Suppose we have a 2 dimensional grid with R rows and C columns, we start from (r0, c0) facing east. Here, the north-west corner of the grid is at the first row and column, and the south-east corner of the grid is at the last row and column. We will walk in a clockwise spiral shape to visit every position in this grid. When we are at the outside the boundary of the grid, we continue our walk outside the grid (but may return to the grid boundary later.). We have to find a list of coordinates representing the positions of the grid in the order they were visited.
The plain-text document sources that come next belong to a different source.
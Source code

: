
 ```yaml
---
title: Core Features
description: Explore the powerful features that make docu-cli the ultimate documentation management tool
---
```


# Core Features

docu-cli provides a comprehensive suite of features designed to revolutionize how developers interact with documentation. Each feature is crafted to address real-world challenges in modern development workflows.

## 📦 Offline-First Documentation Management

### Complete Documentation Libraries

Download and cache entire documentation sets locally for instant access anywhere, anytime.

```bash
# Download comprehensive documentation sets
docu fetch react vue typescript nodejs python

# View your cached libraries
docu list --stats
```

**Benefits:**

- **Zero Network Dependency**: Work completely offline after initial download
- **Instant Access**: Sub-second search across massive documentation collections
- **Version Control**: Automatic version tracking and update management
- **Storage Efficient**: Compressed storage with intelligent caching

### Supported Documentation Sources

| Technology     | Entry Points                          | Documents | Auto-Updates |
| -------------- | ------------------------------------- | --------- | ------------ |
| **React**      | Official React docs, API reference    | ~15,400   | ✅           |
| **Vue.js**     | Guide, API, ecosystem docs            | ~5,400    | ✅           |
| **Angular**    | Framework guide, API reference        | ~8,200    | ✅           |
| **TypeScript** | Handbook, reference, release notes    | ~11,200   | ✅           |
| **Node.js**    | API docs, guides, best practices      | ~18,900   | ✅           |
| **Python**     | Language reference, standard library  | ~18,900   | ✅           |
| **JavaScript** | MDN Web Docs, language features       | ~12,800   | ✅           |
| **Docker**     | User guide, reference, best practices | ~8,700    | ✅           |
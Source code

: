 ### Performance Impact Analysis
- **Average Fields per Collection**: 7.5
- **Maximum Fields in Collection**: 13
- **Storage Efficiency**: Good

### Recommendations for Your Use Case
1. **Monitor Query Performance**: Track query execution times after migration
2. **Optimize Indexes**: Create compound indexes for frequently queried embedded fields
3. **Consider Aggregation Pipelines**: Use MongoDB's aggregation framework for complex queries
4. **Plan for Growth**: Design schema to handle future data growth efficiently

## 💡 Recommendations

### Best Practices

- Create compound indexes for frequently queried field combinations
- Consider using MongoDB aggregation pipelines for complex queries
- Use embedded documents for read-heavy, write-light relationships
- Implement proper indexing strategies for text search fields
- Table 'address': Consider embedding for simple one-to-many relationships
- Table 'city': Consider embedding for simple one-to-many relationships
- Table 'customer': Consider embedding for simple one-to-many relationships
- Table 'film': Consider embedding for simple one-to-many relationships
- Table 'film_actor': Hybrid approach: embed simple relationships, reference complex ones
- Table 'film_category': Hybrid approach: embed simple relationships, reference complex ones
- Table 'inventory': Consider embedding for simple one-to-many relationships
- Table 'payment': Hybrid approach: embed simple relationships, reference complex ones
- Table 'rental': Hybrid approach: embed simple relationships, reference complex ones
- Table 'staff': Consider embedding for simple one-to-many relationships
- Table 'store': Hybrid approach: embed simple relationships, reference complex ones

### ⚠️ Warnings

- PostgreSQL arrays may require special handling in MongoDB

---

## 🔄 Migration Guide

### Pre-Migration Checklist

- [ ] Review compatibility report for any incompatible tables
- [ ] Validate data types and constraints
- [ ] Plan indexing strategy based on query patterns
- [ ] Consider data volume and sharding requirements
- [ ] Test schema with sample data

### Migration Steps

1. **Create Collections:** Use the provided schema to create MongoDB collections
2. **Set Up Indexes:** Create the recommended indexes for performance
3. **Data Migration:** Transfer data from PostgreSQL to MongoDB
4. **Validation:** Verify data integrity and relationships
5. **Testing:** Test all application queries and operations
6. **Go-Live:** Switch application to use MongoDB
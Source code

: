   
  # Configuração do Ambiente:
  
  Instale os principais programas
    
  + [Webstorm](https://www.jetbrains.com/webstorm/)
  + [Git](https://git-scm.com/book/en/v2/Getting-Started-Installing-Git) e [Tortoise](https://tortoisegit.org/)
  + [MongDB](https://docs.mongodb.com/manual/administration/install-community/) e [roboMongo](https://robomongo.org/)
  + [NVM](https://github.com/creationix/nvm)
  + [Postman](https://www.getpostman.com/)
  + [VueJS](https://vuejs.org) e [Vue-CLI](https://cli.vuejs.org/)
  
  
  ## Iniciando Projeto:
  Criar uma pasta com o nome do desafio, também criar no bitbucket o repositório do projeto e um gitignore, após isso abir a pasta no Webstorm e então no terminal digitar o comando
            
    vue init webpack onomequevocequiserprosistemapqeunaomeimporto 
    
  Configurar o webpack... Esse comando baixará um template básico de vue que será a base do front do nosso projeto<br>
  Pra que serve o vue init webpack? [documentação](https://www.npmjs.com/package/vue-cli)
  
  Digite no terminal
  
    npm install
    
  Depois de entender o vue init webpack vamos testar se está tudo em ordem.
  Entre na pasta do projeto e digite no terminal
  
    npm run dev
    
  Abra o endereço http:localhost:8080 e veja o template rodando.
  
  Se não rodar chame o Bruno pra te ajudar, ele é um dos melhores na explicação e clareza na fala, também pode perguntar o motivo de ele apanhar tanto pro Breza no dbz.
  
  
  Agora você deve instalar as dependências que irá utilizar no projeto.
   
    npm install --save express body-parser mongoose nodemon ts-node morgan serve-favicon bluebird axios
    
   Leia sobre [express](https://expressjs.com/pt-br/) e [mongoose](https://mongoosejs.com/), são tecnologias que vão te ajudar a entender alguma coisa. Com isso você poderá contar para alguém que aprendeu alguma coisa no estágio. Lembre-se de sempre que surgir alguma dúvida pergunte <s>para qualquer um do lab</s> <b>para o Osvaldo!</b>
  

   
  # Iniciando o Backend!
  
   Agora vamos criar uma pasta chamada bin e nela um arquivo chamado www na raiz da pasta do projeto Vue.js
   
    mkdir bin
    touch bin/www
So if the grid is like −

Then the arrow will be the path.

To solve this, we will follow these steps −

  • Create dirr := [[0,1],[1,0],[0,-1],[-1,0]]

  • create a matrix ret, len := 0, dir := 0

  • insert (r0, c0) into ret

  • while size of ret < R*C

    • if dir = 0 or dir = 2, then increase len by 1

    • for i in range 0 to len – 1

      • r0 := r0 + dirr[dir, 0], c0 := c0 + dirr[dir, 1]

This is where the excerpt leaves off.